Find the lines of the material below that include the string "俱与日比", then copy each one.
• • • • • • •
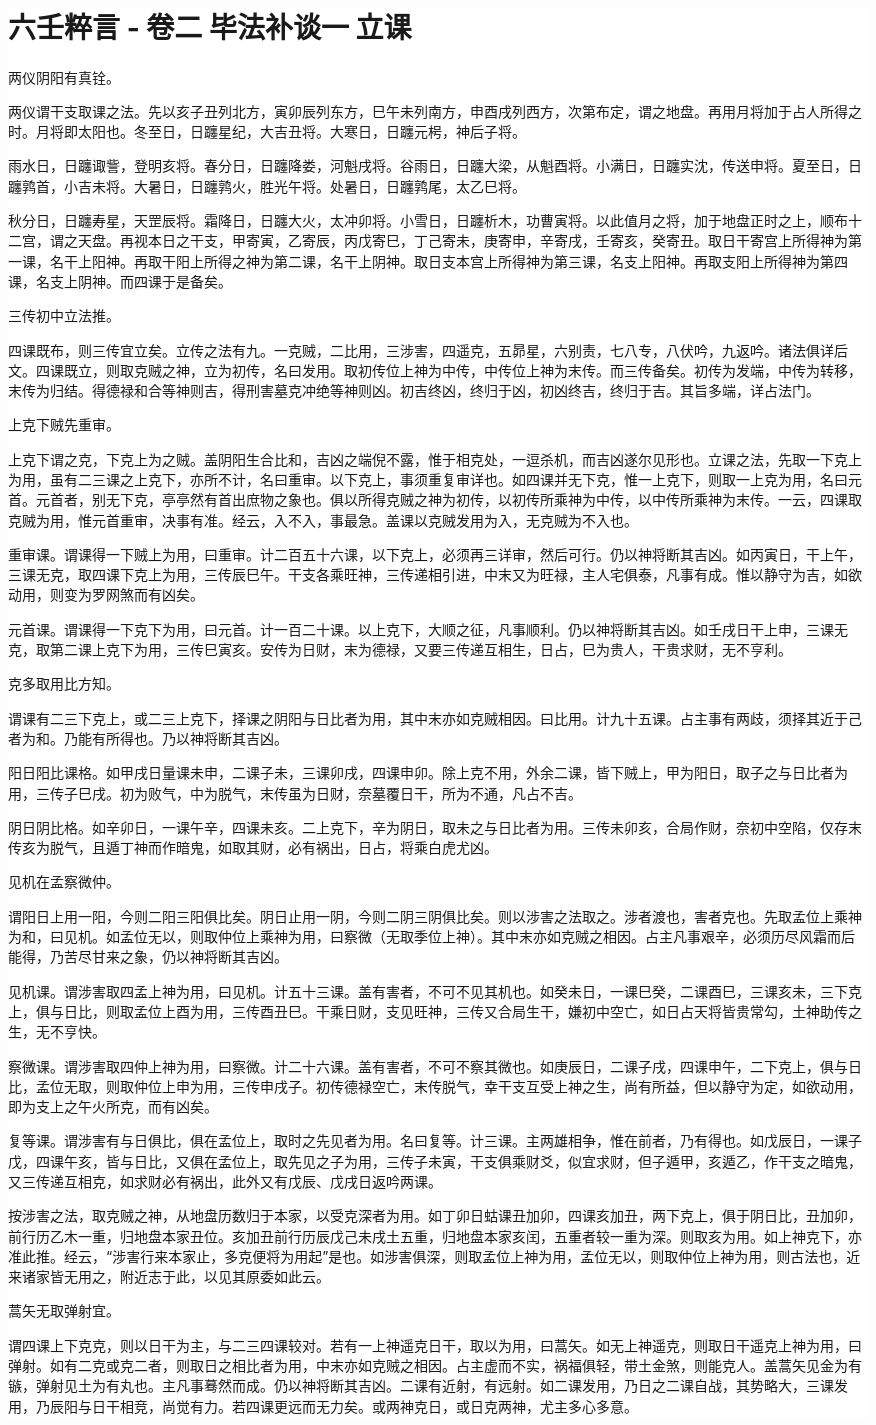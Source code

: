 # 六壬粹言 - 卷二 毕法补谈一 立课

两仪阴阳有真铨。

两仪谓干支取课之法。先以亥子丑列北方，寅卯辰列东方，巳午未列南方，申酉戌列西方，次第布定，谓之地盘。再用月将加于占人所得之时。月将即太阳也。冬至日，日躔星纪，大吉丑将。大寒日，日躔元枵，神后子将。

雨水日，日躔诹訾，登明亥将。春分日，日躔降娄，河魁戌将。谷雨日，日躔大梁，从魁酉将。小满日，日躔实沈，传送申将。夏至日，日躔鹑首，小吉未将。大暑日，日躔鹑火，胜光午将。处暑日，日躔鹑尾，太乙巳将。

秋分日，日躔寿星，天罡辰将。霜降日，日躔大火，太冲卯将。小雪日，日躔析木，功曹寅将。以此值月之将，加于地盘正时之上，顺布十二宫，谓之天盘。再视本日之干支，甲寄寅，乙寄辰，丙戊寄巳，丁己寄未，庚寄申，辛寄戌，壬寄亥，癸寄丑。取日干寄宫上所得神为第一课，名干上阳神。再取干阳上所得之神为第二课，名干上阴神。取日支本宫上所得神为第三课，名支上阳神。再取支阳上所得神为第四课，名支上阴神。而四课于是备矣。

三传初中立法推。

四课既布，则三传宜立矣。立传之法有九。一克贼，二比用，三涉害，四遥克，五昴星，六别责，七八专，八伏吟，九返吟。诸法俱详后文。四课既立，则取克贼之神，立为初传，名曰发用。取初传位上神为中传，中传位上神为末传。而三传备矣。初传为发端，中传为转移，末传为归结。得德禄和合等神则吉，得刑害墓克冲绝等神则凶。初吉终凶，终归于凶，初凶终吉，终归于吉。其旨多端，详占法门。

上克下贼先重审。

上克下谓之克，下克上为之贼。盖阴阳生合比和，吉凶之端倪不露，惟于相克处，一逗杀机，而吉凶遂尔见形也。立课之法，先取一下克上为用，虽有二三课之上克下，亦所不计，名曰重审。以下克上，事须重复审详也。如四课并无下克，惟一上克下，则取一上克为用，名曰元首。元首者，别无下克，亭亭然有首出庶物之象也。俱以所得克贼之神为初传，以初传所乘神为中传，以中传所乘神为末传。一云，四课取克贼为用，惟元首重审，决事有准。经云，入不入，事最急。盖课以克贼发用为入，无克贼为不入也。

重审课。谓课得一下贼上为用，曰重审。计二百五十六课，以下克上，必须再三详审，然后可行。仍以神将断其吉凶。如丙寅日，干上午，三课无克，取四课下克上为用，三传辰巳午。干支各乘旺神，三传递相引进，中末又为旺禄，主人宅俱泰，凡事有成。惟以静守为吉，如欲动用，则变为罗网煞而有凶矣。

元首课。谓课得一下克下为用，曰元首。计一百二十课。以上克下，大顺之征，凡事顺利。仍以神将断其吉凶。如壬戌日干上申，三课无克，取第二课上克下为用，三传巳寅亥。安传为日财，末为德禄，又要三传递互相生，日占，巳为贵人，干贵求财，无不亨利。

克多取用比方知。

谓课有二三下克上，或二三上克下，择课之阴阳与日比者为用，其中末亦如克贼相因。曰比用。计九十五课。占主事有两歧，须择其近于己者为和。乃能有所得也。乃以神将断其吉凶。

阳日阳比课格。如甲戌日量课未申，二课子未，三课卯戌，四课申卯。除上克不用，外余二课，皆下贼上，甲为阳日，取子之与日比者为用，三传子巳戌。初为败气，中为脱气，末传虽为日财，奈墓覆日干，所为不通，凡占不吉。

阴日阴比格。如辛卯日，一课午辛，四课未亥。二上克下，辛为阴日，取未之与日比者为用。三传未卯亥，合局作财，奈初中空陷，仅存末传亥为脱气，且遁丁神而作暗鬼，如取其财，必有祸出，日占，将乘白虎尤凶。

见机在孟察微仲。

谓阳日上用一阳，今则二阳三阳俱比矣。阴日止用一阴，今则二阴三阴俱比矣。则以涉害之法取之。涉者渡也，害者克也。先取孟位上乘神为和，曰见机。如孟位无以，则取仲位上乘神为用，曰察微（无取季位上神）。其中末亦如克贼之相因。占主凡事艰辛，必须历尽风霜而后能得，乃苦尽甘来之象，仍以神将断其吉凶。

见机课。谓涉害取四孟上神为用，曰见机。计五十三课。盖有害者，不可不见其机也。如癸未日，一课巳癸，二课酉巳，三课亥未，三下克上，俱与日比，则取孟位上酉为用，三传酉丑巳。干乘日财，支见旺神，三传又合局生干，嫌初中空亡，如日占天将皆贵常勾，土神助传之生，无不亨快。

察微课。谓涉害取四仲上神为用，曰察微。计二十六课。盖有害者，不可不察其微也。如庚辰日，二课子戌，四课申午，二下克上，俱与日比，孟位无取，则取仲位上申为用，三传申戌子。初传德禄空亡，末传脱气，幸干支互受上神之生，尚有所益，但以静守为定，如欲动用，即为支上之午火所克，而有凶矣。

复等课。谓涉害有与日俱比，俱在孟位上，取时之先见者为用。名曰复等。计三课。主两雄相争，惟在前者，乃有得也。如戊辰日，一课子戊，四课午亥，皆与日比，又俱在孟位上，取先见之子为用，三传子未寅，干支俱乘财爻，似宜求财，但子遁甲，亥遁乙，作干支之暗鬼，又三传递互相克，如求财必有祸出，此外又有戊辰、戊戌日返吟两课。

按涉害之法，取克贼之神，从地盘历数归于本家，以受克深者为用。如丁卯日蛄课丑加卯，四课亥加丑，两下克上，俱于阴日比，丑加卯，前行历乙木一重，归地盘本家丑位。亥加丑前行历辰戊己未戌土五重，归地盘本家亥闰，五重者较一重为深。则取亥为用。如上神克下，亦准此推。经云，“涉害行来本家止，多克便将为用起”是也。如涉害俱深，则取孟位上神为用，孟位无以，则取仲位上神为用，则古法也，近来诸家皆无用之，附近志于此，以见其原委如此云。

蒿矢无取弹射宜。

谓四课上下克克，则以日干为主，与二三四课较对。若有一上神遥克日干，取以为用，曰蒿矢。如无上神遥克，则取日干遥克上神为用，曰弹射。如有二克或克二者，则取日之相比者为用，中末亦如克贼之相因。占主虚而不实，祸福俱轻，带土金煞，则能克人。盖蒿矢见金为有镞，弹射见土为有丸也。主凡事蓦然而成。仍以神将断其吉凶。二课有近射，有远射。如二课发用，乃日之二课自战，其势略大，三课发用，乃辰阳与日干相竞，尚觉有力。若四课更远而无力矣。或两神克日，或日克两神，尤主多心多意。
• • • • • • •
> [OUTPUT OF THE TASK]:
见机课。谓涉害取四孟上神为用，曰见机。计五十三课。盖有害者，不可不见其机也。如癸未日，一课巳癸，二课酉巳，三课亥未，三下克上，俱与日比，则取孟位上酉为用，三传酉丑巳。干乘日财，支见旺神，三传又合局生干，嫌初中空亡，如日占天将皆贵常勾，土神助传之生，无不亨快。
察微课。谓涉害取四仲上神为用，曰察微。计二十六课。盖有害者，不可不察其微也。如庚辰日，二课子戌，四课申午，二下克上，俱与日比，孟位无取，则取仲位上申为用，三传申戌子。初传德禄空亡，末传脱气，幸干支互受上神之生，尚有所益，但以静守为定，如欲动用，即为支上之午火所克，而有凶矣。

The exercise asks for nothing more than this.